Can someone please explain this to me?? I'm really stuck on it. First of all, i don't know if I should use cosine or sine for the function because it only says to make a sinusoidal function that models the data, and a sinusoidal function could be either sine or cosine. PLEASE HELP!!!
Trigonometric Stuff: It is possible to use a sinusoidal function to model the amount of perceived daylight in a certain location over the course of a year. For Portland, Oregon, there is a minimum of 9 hours of “daylight” on the 1st day of winter and a maximum of 17 hours of “daylight” on the 1st day of summer. Let D represent the number of hours of “daylight” in Portland, Oregon, T days after the 1st day of spring (assume that T = 0 corresponds to March 20th). You may assume that 1 year has 365 days.
Find a formula for such a function, being sure to explain the practical meanings of any important pieces of the formula (amplitude,midline, and period). Use your formula to determine on what days of the year (month and day, not just T’s value) Portland has about 11hours of “daylight” and about 15 hours of “daylight”. Please round to the nearest day, if not exact.

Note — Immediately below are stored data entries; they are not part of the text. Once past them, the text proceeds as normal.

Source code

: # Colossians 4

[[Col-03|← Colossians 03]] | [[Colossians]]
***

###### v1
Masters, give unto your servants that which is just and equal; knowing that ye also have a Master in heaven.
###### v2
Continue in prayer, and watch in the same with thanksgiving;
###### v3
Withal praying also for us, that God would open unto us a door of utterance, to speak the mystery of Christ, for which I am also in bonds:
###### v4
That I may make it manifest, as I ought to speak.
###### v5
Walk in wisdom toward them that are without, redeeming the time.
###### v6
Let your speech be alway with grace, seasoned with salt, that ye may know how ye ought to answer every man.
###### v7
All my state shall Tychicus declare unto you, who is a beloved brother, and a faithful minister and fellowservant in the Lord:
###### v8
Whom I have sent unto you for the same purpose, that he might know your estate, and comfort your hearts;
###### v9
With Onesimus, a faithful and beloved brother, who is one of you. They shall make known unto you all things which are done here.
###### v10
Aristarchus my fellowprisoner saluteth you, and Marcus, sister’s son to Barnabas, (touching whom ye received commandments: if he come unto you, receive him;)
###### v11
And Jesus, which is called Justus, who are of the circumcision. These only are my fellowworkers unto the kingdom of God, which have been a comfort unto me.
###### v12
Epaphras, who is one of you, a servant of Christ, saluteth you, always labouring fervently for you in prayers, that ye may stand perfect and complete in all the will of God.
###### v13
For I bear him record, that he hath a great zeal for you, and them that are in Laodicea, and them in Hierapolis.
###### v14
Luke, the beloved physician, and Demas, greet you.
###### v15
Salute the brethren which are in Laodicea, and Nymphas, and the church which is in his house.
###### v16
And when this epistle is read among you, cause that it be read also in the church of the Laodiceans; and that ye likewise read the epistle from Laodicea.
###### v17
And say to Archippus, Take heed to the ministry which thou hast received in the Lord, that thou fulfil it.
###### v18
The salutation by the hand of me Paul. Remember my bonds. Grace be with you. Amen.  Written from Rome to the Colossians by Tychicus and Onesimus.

Please can someone help!?!!?
well, you could say
D = .5(9+17)+ A sin wt + B cos wt
that is the midline , 13
if you start at the minimum with t = 0
and D = 9
then to get a minimum at t = 0
say D = 13 + A sin 0 + B cos 0
D = 13 + 0 + B
but we know D = 9
so B = -4
so we have
D = 13 - 4 cos w t
now when t = 365
w t = 2 pi, a whole circle
so
w * 365 = 2 pi
w = 2 pi/365
d = 13 - 4 cos (2 pi t/365)
sine function
it starts at the median (average) day length and increases to the summer solstice, then decreases to the winter solstice, then increases back to the average at the vernal equinox
the midline is the average ... (9 + 17) / 2
the amplitude is max minus average
the period is 365 (days)
whoops I took t = 0 at Jan 1
should be at March 20 or 1/4 year after Jan 1
so
alter that to get min at 1/4 year
D = 13 - 4 cos (2pi t/365 - x)
when t = (1/4)(365) or 91.25 days
2 pi * .25 - x = 0
x = 2 pi * .25
so in the end
D = 13 - 4 cos (2 pi t/365 - pi/2)
which is
D = 13 + 4 sin (2 pi t/365)
Thank you so much!!! It makes more sense now!!! Thanks again!!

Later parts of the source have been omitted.